## THE DATA:
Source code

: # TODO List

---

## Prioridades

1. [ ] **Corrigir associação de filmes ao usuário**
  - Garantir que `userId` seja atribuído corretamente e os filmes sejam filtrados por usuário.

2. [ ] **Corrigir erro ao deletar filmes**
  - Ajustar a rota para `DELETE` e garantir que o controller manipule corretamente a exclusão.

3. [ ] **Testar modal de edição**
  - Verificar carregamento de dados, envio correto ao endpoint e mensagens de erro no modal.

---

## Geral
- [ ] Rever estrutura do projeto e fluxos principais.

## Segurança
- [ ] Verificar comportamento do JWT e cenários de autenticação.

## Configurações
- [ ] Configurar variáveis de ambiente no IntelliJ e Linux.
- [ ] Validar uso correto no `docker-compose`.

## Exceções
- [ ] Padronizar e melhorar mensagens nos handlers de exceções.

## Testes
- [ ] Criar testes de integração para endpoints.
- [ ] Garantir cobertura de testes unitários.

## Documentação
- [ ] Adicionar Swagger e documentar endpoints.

---

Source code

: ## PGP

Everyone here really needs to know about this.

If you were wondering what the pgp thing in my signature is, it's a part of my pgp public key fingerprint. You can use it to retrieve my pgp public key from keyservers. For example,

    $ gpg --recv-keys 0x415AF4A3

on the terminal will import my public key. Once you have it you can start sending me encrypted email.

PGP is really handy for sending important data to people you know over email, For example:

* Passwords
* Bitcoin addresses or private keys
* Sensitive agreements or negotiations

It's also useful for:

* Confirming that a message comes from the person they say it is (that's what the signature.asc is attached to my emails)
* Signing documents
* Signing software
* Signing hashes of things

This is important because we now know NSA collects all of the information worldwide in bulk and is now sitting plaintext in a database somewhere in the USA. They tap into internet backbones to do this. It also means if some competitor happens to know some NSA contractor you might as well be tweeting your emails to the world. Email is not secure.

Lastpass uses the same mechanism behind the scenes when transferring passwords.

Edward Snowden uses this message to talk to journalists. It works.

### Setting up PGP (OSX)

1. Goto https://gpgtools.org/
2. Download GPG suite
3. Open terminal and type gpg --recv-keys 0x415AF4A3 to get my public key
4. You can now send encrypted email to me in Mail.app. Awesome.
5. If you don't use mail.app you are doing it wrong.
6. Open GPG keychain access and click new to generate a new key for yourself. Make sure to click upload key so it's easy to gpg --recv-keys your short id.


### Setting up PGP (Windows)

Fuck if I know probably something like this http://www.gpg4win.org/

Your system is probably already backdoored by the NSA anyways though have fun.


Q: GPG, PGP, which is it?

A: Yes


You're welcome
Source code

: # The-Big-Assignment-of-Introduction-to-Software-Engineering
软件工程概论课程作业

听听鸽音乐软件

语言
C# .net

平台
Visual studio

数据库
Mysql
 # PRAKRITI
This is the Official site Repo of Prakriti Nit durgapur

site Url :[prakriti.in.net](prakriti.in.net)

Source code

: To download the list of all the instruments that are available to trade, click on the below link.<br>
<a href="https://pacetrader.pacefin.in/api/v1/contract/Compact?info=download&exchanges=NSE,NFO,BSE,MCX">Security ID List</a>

## PROBLEM:
Among the lines above, repeat exactly those from the line with "- Verificar carregamento" to the line with "- [ ] Adicionar", counting both ends.

## EXERCISE OUTPUT:
  - Verificar carregamento de dados, envio correto ao endpoint e mensagens de erro no modal.

---

## Geral
- [ ] Rever estrutura do projeto e fluxos principais.

## Segurança
- [ ] Verificar comportamento do JWT e cenários de autenticação.

## Configurações
- [ ] Configurar variáveis de ambiente no IntelliJ e Linux.
- [ ] Validar uso correto no `docker-compose`.

## Exceções
- [ ] Padronizar e melhorar mensagens nos handlers de exceções.

## Testes
- [ ] Criar testes de integração para endpoints.
- [ ] Garantir cobertura de testes unitários.

## Documentação
- [ ] Adicionar Swagger e documentar endpoints.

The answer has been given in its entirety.